#### EXERCISE PROMPT:
Nothing but an exact reproduction of the records, pictures excluded, should be returned.

Dataset entries:

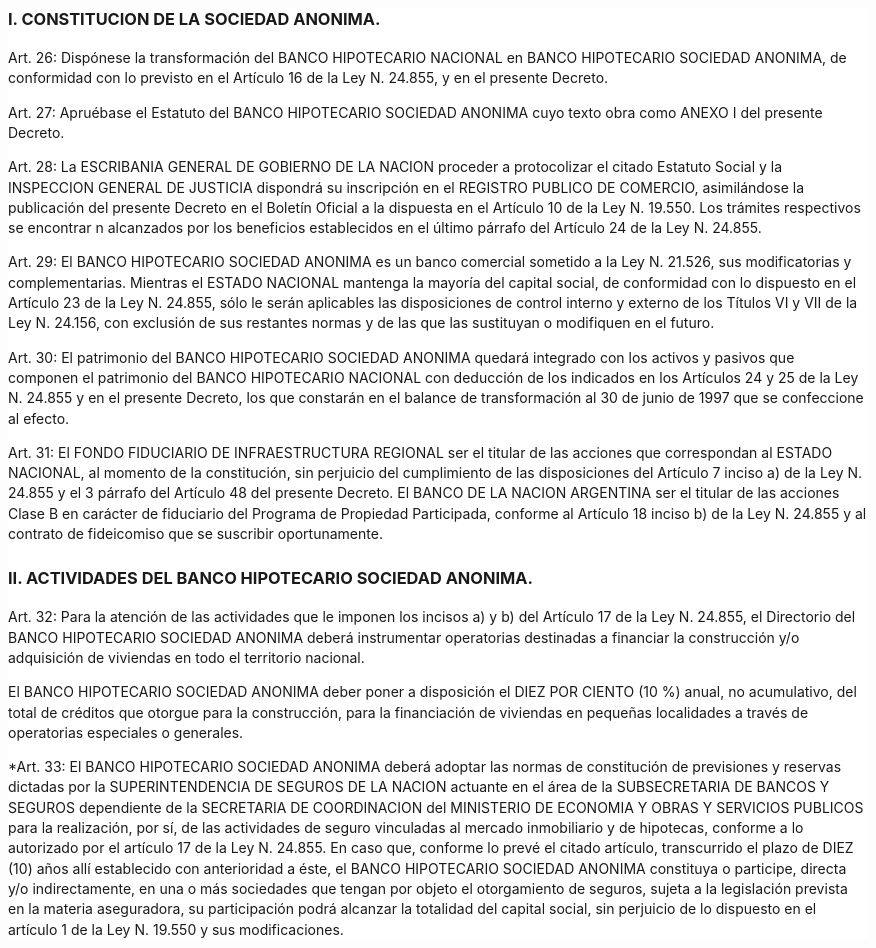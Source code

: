 ### I. CONSTITUCION DE LA SOCIEDAD ANONIMA.

<a id="26"></a>
Art. 26:  Dispónese  la  transformación  del  BANCO  HIPOTECARIO NACIONAL en BANCO HIPOTECARIO SOCIEDAD ANONIMA, de conformidad  con lo  previsto en el Artículo 16 de la Ley N. 24.855, y en el presente Decreto.

<a id="27"></a>
Art.  27:  Apruébase  el Estatuto del BANCO HIPOTECARIO SOCIEDAD ANONIMA  cuyo  texto  obra  como   ANEXO  I  del  presente  Decreto.

<a id="28"></a>
Art. 28: La ESCRIBANIA GENERAL DE GOBIERNO DE LA NACION proceder a protocolizar el citado Estatuto Social y la INSPECCION GENERAL DE JUSTICIA  dispondrá   su  inscripción  en  el  REGISTRO  PUBLICO  DE COMERCIO, asimilándose la publicación del  presente  Decreto  en el Boletín  Oficial a  la  dispuesta en el Artículo 10 de la Ley N. 19.550. Los trámites respectivos  se  encontrar n  alcanzados  por los beneficios establecidos en el último párrafo del Artículo 24  de la Ley N. 24.855.

<a id="29"></a>
Art.  29:  El  BANCO  HIPOTECARIO  SOCIEDAD  ANONIMA es un banco comercial  sometido  a  la  Ley  N. 21.526,  sus modificatorias  y complementarias.  Mientras el ESTADO NACIONAL mantenga  la  mayoría del capital social,  de conformidad con lo dispuesto en el Artículo 23 de la Ley N. 24.855,  sólo le serán aplicables las disposiciones de control interno y externo de los Títulos VI y VII de la Ley N. 24.156, con exclusión de sus restantes normas  y  de  las  que las sustituyan o modifiquen en el futuro.

<a id="30"></a>
Art. 30: El  patrimonio  del  BANCO  HIPOTECARIO SOCIEDAD ANONIMA quedará integrado  con  los  activos  y pasivos  que  componen  el patrimonio  del BANCO HIPOTECARIO NACIONAL  con  deducción  de  los indicados en los Artículos  24  y  25 de la Ley N. 24.855 y en el presente Decreto, los que constarán en el balance de transformación al 30 de junio de 1997 que se confeccione al efecto.

<a id="31"></a>
Art. 31: El FONDO FIDUCIARIO DE INFRAESTRUCTURA  REGIONAL ser  el titular  de  las  acciones que correspondan al ESTADO NACIONAL,  al momento de la constitución,  sin  perjuicio del cumplimiento de las disposiciones del Artículo 7 inciso  a)  de la Ley N. 24.855 y el 3 párrafo del Artículo 48 del presente Decreto. El BANCO DE LA NACION ARGENTINA ser  el titular de las acciones Clase  B  en  carácter de fiduciario  del  Programa  de Propiedad  Participada, conforme  al Artículo  18  inciso  b)  de  la Ley  N. 24.855 y  al  contrato  de fideicomiso que se suscribir  oportunamente.

### II.  ACTIVIDADES DEL BANCO HIPOTECARIO SOCIEDAD ANONIMA.

<a id="32"></a>
Art. 32: Para la atención de las  actividades  que le imponen los incisos a) y b) del Artículo 17 de la Ley N. 24.855, el  Directorio del    BANCO   HIPOTECARIO  SOCIEDAD  ANONIMA  deberá instrumentar operatorias destinadas  a financiar la construcción y/o adquisición de viviendas en todo el territorio nacional.

El BANCO HIPOTECARIO SOCIEDAD ANONIMA deber  poner a disposición el DIEZ POR CIENTO (10 %) anual, no acumulativo, del total de créditos que otorgue para la construcción, para la financiación de viviendas en  pequeñas  localidades a  través  de  operatorias  especiales  o generales.

<a id="33"></a>
*Art. 33: El BANCO HIPOTECARIO SOCIEDAD ANONIMA deberá adoptar las normas de  constitución  de previsiones y reservas dictadas por la SUPERINTENDENCIA DE SEGUROS DE LA NACION actuante en el área de la SUBSECRETARIA DE BANCOS Y SEGUROS  dependiente  de la SECRETARIA DE  COORDINACION  del  MINISTERIO  DE ECONOMIA Y OBRAS Y  SERVICIOS PUBLICOS para la realización, por sí,  de las actividades de seguro vinculadas al mercado inmobiliario y de  hipotecas,  conforme  a lo autorizado  por  el  artículo  17 de la Ley N. 24.855. En caso que, conforme lo prevé el citado artículo, transcurrido el plazo de DIEZ (10)  años  allí  establecido con anterioridad  a éste,  el  BANCO HIPOTECARIO SOCIEDAD  ANONIMA  constituya  o participe, directa y/o indirectamente, en una o más sociedades que  tengan  por  objeto el otorgamiento  de  seguros,  sujeta a la legislación prevista en  la materia aseguradora, su participación podrá alcanzar  la totalidad del capital social, sin perjuicio de lo dispuesto en el  artículo 1 de la Ley N. 19.550 y sus modificaciones.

#### EXPECTED ANSWER:
Source code

: ### I. CONSTITUCION DE LA SOCIEDAD ANONIMA.

<a id="26"></a>
Art. 26:  Dispónese  la  transformación  del  BANCO  HIPOTECARIO NACIONAL en BANCO HIPOTECARIO SOCIEDAD ANONIMA, de conformidad  con lo  previsto en el Artículo 16 de la Ley N. 24.855, y en el presente Decreto.

<a id="27"></a>
Art.  27:  Apruébase  el Estatuto del BANCO HIPOTECARIO SOCIEDAD ANONIMA  cuyo  texto  obra  como   ANEXO  I  del  presente  Decreto.

<a id="28"></a>
Art. 28: La ESCRIBANIA GENERAL DE GOBIERNO DE LA NACION proceder a protocolizar el citado Estatuto Social y la INSPECCION GENERAL DE JUSTICIA  dispondrá   su  inscripción  en  el  REGISTRO  PUBLICO  DE COMERCIO, asimilándose la publicación del  presente  Decreto  en el Boletín  Oficial a  la  dispuesta en el Artículo 10 de la Ley N. 19.550. Los trámites respectivos  se  encontrar n  alcanzados  por los beneficios establecidos en el último párrafo del Artículo 24  de la Ley N. 24.855.

<a id="29"></a>
Art.  29:  El  BANCO  HIPOTECARIO  SOCIEDAD  ANONIMA es un banco comercial  sometido  a  la  Ley  N. 21.526,  sus modificatorias  y complementarias.  Mientras el ESTADO NACIONAL mantenga  la  mayoría del capital social,  de conformidad con lo dispuesto en el Artículo 23 de la Ley N. 24.855,  sólo le serán aplicables las disposiciones de control interno y externo de los Títulos VI y VII de la Ley N. 24.156, con exclusión de sus restantes normas  y  de  las  que las sustituyan o modifiquen en el futuro.

<a id="30"></a>
Art. 30: El  patrimonio  del  BANCO  HIPOTECARIO SOCIEDAD ANONIMA quedará integrado  con  los  activos  y pasivos  que  componen  el patrimonio  del BANCO HIPOTECARIO NACIONAL  con  deducción  de  los indicados en los Artículos  24  y  25 de la Ley N. 24.855 y en el presente Decreto, los que constarán en el balance de transformación al 30 de junio de 1997 que se confeccione al efecto.

<a id="31"></a>
Art. 31: El FONDO FIDUCIARIO DE INFRAESTRUCTURA  REGIONAL ser  el titular  de  las  acciones que correspondan al ESTADO NACIONAL,  al momento de la constitución,  sin  perjuicio del cumplimiento de las disposiciones del Artículo 7 inciso  a)  de la Ley N. 24.855 y el 3 párrafo del Artículo 48 del presente Decreto. El BANCO DE LA NACION ARGENTINA ser  el titular de las acciones Clase  B  en  carácter de fiduciario  del  Programa  de Propiedad  Participada, conforme  al Artículo  18  inciso  b)  de  la Ley  N. 24.855 y  al  contrato  de fideicomiso que se suscribir  oportunamente.

### II.  ACTIVIDADES DEL BANCO HIPOTECARIO SOCIEDAD ANONIMA.

<a id="32"></a>
Art. 32: Para la atención de las  actividades  que le imponen los incisos a) y b) del Artículo 17 de la Ley N. 24.855, el  Directorio del    BANCO   HIPOTECARIO  SOCIEDAD  ANONIMA  deberá instrumentar operatorias destinadas  a financiar la construcción y/o adquisición de viviendas en todo el territorio nacional.

El BANCO HIPOTECARIO SOCIEDAD ANONIMA deber  poner a disposición el DIEZ POR CIENTO (10 %) anual, no acumulativo, del total de créditos que otorgue para la construcción, para la financiación de viviendas en  pequeñas  localidades a  través  de  operatorias  especiales  o generales.

<a id="33"></a>
*Art. 33: El BANCO HIPOTECARIO SOCIEDAD ANONIMA deberá adoptar las normas de  constitución  de previsiones y reservas dictadas por la SUPERINTENDENCIA DE SEGUROS DE LA NACION actuante en el área de la SUBSECRETARIA DE BANCOS Y SEGUROS  dependiente  de la SECRETARIA DE  COORDINACION  del  MINISTERIO  DE ECONOMIA Y OBRAS Y  SERVICIOS PUBLICOS para la realización, por sí,  de las actividades de seguro vinculadas al mercado inmobiliario y de  hipotecas,  conforme  a lo autorizado  por  el  artículo  17 de la Ley N. 24.855. En caso que, conforme lo prevé el citado artículo, transcurrido el plazo de DIEZ (10)  años  allí  establecido con anterioridad  a éste,  el  BANCO HIPOTECARIO SOCIEDAD  ANONIMA  constituya  o participe, directa y/o indirectamente, en una o más sociedades que  tengan  por  objeto el otorgamiento  de  seguros,  sujeta a la legislación prevista en  la materia aseguradora, su participación podrá alcanzar  la totalidad del capital social, sin perjuicio de lo dispuesto en el  artículo 1 de la Ley N. 19.550 y sus modificaciones.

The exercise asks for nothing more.